»»
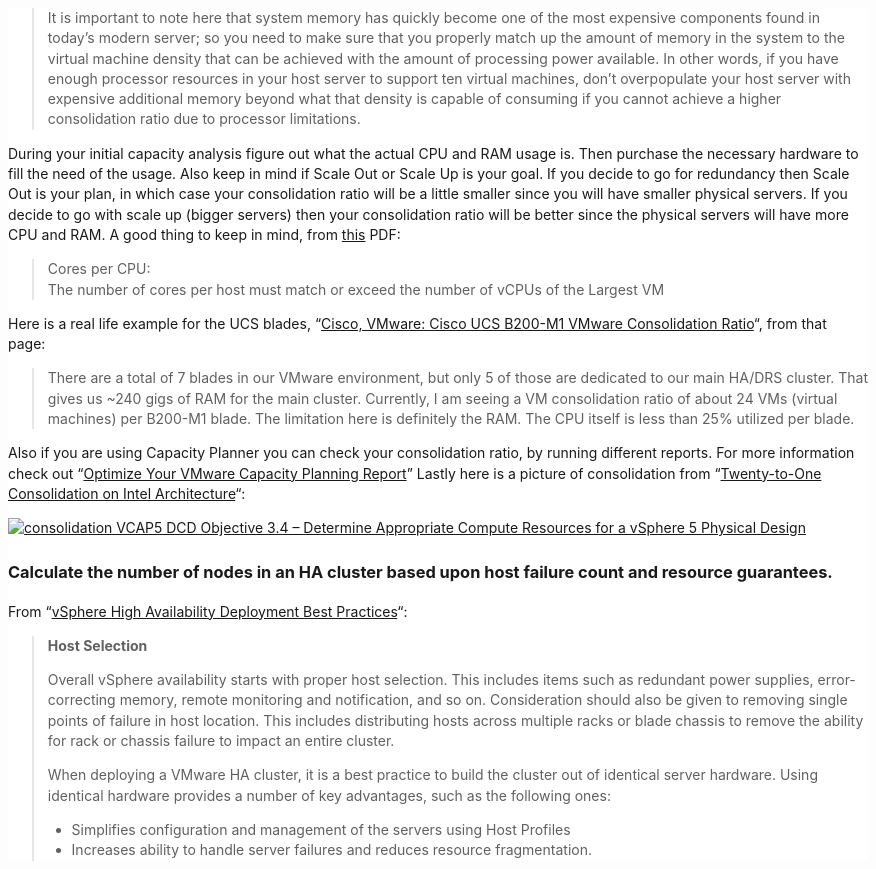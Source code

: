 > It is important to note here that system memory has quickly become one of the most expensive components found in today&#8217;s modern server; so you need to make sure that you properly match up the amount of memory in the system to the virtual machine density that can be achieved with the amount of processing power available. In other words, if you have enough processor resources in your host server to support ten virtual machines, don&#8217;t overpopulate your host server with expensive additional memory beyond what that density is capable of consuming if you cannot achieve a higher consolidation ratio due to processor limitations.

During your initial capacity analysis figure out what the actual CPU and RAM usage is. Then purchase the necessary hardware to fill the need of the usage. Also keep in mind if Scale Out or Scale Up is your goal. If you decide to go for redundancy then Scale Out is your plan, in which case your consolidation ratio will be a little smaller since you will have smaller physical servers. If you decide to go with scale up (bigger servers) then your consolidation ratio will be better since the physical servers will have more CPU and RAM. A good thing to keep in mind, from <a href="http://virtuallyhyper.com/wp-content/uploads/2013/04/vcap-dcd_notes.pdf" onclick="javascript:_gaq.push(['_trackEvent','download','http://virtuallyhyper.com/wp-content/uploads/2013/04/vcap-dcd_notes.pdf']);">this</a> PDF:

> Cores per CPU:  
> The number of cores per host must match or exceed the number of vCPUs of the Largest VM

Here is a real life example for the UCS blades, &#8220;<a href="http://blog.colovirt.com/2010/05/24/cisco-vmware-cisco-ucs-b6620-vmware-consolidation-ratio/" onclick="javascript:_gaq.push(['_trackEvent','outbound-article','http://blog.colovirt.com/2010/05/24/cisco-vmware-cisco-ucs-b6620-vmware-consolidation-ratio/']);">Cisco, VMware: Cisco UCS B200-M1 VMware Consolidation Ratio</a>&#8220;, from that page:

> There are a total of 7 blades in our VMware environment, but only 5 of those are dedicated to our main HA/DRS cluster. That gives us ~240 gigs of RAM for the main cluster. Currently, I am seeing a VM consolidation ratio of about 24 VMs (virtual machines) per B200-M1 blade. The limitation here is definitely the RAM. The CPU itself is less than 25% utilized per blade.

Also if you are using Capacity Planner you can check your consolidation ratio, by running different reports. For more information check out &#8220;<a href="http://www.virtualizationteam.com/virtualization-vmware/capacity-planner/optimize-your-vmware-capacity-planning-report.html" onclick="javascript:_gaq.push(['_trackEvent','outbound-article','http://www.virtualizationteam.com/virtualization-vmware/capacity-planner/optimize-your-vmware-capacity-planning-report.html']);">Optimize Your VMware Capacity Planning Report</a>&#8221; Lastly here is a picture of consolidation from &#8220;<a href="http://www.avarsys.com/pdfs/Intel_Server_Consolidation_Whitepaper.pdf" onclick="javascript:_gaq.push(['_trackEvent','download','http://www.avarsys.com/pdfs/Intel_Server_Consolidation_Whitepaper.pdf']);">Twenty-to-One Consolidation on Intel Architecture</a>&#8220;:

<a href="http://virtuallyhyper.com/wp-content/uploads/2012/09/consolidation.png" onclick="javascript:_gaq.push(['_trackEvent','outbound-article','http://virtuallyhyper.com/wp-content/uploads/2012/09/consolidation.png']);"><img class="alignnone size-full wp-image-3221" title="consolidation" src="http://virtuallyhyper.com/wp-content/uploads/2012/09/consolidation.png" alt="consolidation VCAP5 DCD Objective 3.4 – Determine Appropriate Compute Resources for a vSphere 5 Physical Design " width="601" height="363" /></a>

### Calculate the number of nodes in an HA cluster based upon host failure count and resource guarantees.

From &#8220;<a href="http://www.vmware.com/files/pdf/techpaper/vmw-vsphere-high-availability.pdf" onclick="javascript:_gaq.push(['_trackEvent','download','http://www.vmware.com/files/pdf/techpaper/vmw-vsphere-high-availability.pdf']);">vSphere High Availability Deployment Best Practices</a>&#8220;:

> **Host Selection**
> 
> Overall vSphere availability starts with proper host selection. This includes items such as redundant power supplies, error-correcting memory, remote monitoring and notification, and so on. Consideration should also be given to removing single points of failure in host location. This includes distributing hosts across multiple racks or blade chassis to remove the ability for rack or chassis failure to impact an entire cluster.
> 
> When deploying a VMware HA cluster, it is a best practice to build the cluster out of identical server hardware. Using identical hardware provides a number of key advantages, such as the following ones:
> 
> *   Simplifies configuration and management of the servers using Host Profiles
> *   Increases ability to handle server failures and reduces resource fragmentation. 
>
««
**Work to complete:**
The answer must be a single number: how many lines above contain the word "content".

**Response box:**
2